Nestled in the heart of south Dublin, Airfield Estate is a unique 38-acre working organic urban farm, educational and research centre and heritage attraction. As a living classroom, it enables people of all ages to engage meaningfully with food, farming, and nature through hands-on experiences. Gifted to the Irish people by the philanthropic Overend sisters in 1974, the estate offers a powerful example of place-based food and agriculture education, rooted in cultural heritage and grounded in community.

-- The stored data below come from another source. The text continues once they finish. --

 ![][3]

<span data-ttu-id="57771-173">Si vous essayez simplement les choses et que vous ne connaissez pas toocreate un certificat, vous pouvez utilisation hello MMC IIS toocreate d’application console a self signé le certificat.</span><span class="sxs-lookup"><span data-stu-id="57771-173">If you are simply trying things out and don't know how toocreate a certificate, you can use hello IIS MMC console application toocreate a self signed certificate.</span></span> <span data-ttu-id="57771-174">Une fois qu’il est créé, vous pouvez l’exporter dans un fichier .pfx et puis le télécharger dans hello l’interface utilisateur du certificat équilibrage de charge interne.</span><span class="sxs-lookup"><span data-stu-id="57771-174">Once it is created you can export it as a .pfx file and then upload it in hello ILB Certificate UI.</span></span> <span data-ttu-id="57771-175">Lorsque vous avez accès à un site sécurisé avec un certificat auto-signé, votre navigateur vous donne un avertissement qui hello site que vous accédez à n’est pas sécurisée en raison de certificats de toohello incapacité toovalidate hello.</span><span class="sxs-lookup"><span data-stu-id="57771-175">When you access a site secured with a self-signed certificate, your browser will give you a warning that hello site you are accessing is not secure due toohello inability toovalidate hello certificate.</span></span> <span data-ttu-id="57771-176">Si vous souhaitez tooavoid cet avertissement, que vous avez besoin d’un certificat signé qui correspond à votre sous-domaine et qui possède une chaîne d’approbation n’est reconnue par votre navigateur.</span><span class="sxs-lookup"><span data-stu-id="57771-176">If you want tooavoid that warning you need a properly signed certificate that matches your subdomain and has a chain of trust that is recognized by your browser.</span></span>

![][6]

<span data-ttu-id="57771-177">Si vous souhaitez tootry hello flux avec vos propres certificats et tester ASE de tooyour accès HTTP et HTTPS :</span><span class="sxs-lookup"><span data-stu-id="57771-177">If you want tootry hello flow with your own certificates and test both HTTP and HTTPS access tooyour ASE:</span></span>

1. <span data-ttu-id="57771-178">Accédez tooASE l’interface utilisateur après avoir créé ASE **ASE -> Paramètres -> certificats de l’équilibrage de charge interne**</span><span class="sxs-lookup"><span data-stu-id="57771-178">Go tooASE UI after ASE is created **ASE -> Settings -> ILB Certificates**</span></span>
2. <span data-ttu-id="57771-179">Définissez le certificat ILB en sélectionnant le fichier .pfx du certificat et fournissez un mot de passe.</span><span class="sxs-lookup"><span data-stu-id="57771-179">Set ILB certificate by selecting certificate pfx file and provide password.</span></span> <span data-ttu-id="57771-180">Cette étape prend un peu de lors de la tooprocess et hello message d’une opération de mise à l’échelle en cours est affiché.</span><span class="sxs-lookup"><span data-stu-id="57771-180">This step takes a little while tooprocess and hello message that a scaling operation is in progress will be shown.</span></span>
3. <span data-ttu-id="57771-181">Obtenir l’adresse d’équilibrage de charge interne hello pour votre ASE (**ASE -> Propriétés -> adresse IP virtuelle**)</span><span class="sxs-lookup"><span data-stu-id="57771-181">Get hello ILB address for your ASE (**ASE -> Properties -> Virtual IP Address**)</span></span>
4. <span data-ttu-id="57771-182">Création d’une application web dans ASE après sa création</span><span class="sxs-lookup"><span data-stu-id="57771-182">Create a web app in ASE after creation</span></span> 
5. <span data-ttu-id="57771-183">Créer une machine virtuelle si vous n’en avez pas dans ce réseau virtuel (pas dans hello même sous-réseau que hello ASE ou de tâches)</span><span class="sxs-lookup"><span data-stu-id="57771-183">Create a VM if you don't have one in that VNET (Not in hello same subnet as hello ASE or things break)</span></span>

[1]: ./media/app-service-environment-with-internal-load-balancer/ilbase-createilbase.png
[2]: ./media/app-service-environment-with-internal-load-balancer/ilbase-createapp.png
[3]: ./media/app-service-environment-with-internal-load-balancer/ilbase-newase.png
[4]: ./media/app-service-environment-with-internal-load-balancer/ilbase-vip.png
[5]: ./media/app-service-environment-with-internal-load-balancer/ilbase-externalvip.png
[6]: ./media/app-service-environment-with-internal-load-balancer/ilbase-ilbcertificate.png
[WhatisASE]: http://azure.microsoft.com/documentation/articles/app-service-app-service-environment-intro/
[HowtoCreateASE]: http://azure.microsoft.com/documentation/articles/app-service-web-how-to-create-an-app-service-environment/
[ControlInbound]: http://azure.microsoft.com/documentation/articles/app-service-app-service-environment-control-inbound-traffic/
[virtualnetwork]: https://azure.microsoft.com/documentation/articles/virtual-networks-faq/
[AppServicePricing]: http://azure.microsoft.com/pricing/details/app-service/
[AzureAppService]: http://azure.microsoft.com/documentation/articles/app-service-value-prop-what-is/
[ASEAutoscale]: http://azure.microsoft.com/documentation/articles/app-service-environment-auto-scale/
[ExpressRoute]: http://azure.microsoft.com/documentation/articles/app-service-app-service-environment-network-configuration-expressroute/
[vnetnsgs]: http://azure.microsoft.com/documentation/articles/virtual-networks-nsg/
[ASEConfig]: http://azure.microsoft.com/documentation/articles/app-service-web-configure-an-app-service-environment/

Ireland’s long agrarian history makes it an ideal context for this model. For centuries, farming shaped not only the economy but the rhythms of daily life, family structures, and national identity. Even as fewer than 4% of today’s Irish workforce is directly involved in agriculture, strong familial and emotional ties to the land remain. Yet rapid urbanisation and modern economic pressures have created a growing disconnect between people and the systems that produce their food. In this context, living classrooms offer a much-needed reconnection.
Ireland’s food history is also deeply shaped by trauma. The Great Famine (1845–1852), caused by crop failure and exacerbated by political neglect, devastated the population and cast a long psychological shadow. Hunger became not just a reality but a symbol, echoed later in the hunger strikes of the 20th-century independence movement. Food in Ireland is deeply political and personal, making it a potent entry point for rethinking our place in nature. Living classrooms like Airfield provide a space for reckoning with these histories while imagining new futures. They offer opportunities to explore what food means to us, how it shapes our relationships with place and each other, and how it might underpin more equitable ways of living.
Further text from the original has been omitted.